Raymond G. DeCHAMPLAIN.

No. 73—1346.
Argued Dec. 9, 1974.
Decided April 15, 1975.

Syllabus

Appellee, an Air Force master sergeant whose court-martial conviction for violations of Art. 134 of the Uniform Code of Military Justice involving, inter alia, unauthorized use of classified documents and information, had been reversed for improper admission of certain evidence, and whose retrial was about to commence, filed this action for injunctive relief in Federal District Court against appellant military authorities, asserting that Art. 134 was unconstitutionally vague and that certain limitations imposed by the military authorities on the defense's pretrial access to classified documents in issue, denied him due process and effective assistance of counsel. The District Court preliminarily enjoined appellants from proceeding with the court-martial on the Art. 134 charges, and also on any other charges unless civilian defense counsel and certain other persons were allowed unlimited access to documents material to the defense. The court held that the circumstances justified an exception to the rule requiring a serviceman to exhaust his military remedies before a federal court will interfere with court-martial proceedings, that the unconstitutionality of Art. 134 was clear from the Courts of Appeals decisions in Avrech v. Secretary of the Navy, 155 U.S.App.D.C. 352, 477 F.2d 1237, and Levy v. Parker, 3 Cir., 478 F.2d 772, that the restrictions placed on access to documents were excessive, and that appellee had adequately shown irreparable injury. Appellants directly appealed to this Court under 28 U.S.C. § 1252, which allows appeal from 'an interlocutory or final judgment, decree or order of any court of the United States . . . holding an Act of Congress unconstitutional in any civil action . . . to which the United States or any of its agencies, or any officer or employee thereof, as such officer or employee, is a party.' Held:

1. Whether a three-judge district court was or was not required under 28 U.S.C. § 2282 as to appellee's Art. 134 claim, the case is properly before this Court on appeal under 28 U.S.C. § 1252, since it is a civil action, appellants are officers of the United States

Page 22

acting in their official capacities, Art. 134 is an 'Act of Congress,' and 'the basis of the decision below in fact was that the Act of Congress was unconstitutional,' United States v. Raines, 362 U.S. 17, 20, 80 S.Ct 519, 522, 4 L.Ed.2d 524. Pp. 27-32

2. Under this Court's decisions in Parker v. Levy, 417 U.S. 733, 94 S.Ct. 2547, 41 L.Ed.2d 439, and Secretary of the Navy v. Avrech, 418 U.S. 676, 94 S.Ct. 3039, 41 L.Ed.2d 1033, holding that Art. 134 is not unconstitutionally vague, appellee's constitutional claim as to Art. 134 is clearly insubstantial and must be dismissed. P. 32.

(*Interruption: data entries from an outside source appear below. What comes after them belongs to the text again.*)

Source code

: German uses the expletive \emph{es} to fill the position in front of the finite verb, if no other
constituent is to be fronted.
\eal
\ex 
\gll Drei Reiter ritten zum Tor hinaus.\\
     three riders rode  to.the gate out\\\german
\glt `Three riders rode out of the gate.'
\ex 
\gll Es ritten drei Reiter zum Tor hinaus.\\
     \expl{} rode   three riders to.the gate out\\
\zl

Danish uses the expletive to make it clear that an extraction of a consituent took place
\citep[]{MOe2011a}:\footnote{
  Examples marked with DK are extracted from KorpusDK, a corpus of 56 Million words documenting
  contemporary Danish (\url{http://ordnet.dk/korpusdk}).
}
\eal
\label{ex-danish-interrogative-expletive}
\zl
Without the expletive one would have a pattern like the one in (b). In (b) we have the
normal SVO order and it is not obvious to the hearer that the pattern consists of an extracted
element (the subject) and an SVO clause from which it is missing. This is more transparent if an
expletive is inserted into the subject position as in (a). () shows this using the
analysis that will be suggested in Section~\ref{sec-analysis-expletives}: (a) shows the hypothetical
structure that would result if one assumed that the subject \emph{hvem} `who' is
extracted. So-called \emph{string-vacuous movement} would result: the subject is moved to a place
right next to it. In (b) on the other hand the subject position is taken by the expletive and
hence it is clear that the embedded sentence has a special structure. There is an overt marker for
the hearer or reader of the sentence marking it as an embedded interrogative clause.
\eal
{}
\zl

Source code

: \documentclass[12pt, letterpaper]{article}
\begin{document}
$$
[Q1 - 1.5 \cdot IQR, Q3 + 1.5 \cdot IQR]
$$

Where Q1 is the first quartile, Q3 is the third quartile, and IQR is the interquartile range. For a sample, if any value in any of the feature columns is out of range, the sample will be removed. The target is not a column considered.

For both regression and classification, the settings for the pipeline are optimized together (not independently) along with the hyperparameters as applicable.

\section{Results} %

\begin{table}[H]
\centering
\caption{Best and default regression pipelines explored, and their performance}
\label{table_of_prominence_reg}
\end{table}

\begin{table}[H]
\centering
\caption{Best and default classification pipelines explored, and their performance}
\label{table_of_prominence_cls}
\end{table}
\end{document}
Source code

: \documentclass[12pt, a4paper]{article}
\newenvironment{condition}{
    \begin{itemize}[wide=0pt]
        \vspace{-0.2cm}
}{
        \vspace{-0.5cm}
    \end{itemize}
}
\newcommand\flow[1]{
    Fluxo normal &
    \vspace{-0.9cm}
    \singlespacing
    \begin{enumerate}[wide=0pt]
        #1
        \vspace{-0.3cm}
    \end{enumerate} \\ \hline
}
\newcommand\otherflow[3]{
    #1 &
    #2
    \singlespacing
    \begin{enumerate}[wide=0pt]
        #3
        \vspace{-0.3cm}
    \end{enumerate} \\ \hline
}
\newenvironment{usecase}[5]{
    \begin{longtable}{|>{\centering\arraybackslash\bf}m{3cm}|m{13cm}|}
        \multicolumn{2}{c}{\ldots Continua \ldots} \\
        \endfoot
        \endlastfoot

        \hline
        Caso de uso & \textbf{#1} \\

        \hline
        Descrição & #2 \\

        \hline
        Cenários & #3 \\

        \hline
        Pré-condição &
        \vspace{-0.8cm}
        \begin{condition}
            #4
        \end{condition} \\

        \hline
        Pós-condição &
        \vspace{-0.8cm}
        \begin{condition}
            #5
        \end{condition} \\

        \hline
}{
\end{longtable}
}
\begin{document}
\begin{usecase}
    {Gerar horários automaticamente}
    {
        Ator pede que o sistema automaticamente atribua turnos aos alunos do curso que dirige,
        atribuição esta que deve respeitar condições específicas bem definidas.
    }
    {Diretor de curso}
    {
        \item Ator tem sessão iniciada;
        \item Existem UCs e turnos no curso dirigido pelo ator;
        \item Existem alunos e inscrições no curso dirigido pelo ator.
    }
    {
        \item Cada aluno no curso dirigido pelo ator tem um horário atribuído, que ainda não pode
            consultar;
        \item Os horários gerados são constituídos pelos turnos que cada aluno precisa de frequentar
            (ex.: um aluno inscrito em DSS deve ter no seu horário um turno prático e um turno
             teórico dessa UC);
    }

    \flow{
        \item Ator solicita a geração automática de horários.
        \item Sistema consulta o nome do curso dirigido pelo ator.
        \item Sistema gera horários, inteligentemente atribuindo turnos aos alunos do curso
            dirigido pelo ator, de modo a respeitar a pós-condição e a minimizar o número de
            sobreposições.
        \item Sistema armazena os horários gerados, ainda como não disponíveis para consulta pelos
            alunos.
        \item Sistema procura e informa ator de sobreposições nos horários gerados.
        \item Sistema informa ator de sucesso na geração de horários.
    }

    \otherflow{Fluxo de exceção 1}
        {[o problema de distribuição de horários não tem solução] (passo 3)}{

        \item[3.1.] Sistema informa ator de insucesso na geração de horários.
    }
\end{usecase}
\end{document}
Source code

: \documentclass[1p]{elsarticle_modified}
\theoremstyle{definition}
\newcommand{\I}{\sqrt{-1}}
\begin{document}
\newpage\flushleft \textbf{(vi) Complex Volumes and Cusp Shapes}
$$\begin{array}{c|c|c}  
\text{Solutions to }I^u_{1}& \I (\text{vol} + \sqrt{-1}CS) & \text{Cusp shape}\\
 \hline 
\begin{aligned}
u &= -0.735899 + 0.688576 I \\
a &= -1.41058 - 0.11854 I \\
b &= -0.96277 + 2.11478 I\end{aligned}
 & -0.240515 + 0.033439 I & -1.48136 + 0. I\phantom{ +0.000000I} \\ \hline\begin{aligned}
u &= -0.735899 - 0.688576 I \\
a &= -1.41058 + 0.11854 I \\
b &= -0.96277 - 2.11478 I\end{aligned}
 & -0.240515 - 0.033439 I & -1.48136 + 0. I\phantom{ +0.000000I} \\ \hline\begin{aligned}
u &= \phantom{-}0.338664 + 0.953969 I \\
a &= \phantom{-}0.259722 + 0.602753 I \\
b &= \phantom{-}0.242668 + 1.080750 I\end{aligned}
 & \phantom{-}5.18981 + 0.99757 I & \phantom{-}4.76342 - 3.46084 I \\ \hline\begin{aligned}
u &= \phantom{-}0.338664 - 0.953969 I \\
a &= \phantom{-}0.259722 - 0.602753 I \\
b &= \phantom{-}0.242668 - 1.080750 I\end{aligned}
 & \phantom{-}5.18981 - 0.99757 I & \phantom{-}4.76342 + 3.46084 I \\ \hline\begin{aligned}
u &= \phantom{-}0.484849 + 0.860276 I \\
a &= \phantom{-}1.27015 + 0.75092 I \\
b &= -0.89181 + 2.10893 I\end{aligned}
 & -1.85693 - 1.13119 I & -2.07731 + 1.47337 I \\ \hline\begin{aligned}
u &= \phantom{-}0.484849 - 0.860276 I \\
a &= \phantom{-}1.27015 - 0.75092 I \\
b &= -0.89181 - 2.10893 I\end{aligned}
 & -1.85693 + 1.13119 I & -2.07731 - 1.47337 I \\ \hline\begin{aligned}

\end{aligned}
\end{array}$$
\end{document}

3. Relief as to appellee's access claim is squarely precluded by this Court's holding in Schlesinger v. Councilman, 420 U.S. 738, 95 S.Ct. 1300, 43 L.Ed.2d 591, that 'when a serviceman charged with crimes by military authorities can show no harm other than that attendant to resolution of his case in the military court system, the federal district courts must refrain from intervention, and hence the 'unlimited access' aspect of appellee's suit must be dismissed for failure to state a claim upon which relief can be granted. Pp. 33-34.

367 F.Supp. 1291, vacated and remanded.

Solicitor Gen. Robert H. Bork, New Haven, Conn., for appellants.

Leonard B. Boudin, New York City, for appellee.

Mr. Justice POWELL delivered the opinion of the Court.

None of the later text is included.